Psychopaths' Brains Don't Register Punishment

Brain scans find striking abnormalities
By Elizabeth Armstrong Moore,  Newser Staff
Posted Jan 29, 2015 8:12 AM CST
Psychopaths' Brains Don't Register Punishment
Images from brain scans at Carnegie Mellon University in this 2014 file photo.   (AP Photo/Keith Srakocic)

Psychopaths just don't grasp punishment the way normal people do. So say researchers who used MRI scans to analyze the brains of 12 violent psychopathic criminals, 20 violent criminals who are not psychopaths, and 18 healthy controls who are not criminals. It turns out that the psychopath cohort had a much harder time changing their behaviors and choices when playing an image matching game, as well as adapting when the rules of the game changed, reports Time. Abnormalities were seen in brain regions that process things like moral reasoning, guilt, and embarrassment. This may explain why previous research has shown that rehabilitation using negative reinforcement like punishment rarely works on psychopaths.

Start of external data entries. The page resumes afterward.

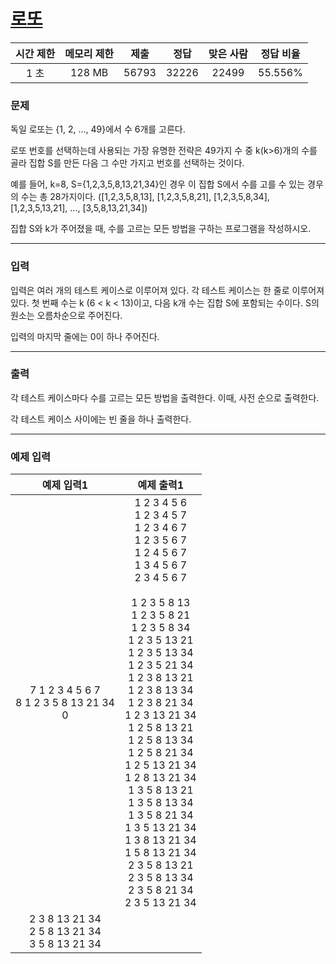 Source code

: # [로또](https://www.acmicpc.net/problem/6603)

<div align = center>

| 시간 제한 | 메모리 제한 | 제출  | 정답  | 맞은 사람 | 정답 비율 |
| :-------: | :---------: | :---: | :---: | :-------: | :-------: |
|   1 초    |   128 MB    | 56793 | 32226 |   22499   |  55.556%  |

</div>

### 문제

독일 로또는 {1, 2, ..., 49}에서 수 6개를 고른다.

로또 번호를 선택하는데 사용되는 가장 유명한 전략은 49가지 수 중 k(k>6)개의 수를 골라 집합 S를 만든 다음 그 수만 가지고 번호를 선택하는 것이다.

예를 들어, k=8, S={1,2,3,5,8,13,21,34}인 경우 이 집합 S에서 수를 고를 수 있는 경우의 수는 총 28가지이다. ([1,2,3,5,8,13], [1,2,3,5,8,21], [1,2,3,5,8,34], [1,2,3,5,13,21], ..., [3,5,8,13,21,34])

집합 S와 k가 주어졌을 때, 수를 고르는 모든 방법을 구하는 프로그램을 작성하시오.

---

### 입력

입력은 여러 개의 테스트 케이스로 이루어져 있다. 각 테스트 케이스는 한 줄로 이루어져 있다. 첫 번째 수는 k (6 < k < 13)이고, 다음 k개 수는 집합 S에 포함되는 수이다. S의 원소는 오름차순으로 주어진다.

입력의 마지막 줄에는 0이 하나 주어진다.

---

### 출력

각 테스트 케이스마다 수를 고르는 모든 방법을 출력한다. 이때, 사전 순으로 출력한다.

각 테스트 케이스 사이에는 빈 줄을 하나 출력한다.

---

### 예제 입력

|                      예제 입력1                      |                                                                                                                                                                                                                                                                                         예제 출력1                                                                                                                                                                                                                                                                                          |
| :--------------------------------------------------: | :-----------------------------------------------------------------------------------------------------------------------------------------------------------------------------------------------------------------------------------------------------------------------------------------------------------------------------------------------------------------------------------------------------------------------------------------------------------------------------------------------------------------------------------------------------------------------------------------: |
|    7 1 2 3 4 5 6 7<br/>8 1 2 3 5 8 13 21 34<br/>0    | 1 2 3 4 5 6<br/>1 2 3 4 5 7<br/>1 2 3 4 6 7<br/>1 2 3 5 6 7<br/>1 2 4 5 6 7<br/>1 3 4 5 6 7<br/>2 3 4 5 6 7<br/><br/>1 2 3 5 8 13<br/>1 2 3 5 8 21<br/>1 2 3 5 8 34<br/>1 2 3 5 13 21<br/>1 2 3 5 13 34<br/>1 2 3 5 21 34<br/>1 2 3 8 13 21<br/>1 2 3 8 13 34<br/>1 2 3 8 21 34<br/>1 2 3 13 21 34<br/>1 2 5 8 13 21<br/>1 2 5 8 13 34<br/>1 2 5 8 21 34<br/>1 2 5 13 21 34<br/>1 2 8 13 21 34<br/>1 3 5 8 13 21<br/>1 3 5 8 13 34<br/>1 3 5 8 21 34<br/>1 3 5 13 21 34<br/>1 3 8 13 21 34<br/>1 5 8 13 21 34<br/>2 3 5 8 13 21<br/>2 3 5 8 13 34<br/>2 3 5 8 21 34<br/>2 3 5 13 21 34<br/> |
| 2 3 8 13 21 34<br/>2 5 8 13 21 34<br/>3 5 8 13 21 34 |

"Psychopathic offenders are different from regular criminals in many ways," one researcher tells LiveScience. "Regular criminals are hyper-responsive to threat, quick-tempered, and aggressive, while psychopaths have a very low response to threats, are cold, and their aggressive behavior is premeditated." On the plus side, researchers hope that earlier behavioral interventions in young kids could potentially change actual brain structure and function, though not much is yet understood about how one's genes and upbringing contribute to the making of cold-blooded, psychopathic killers. (Psychopaths also seem to have a terrible sense of smell.)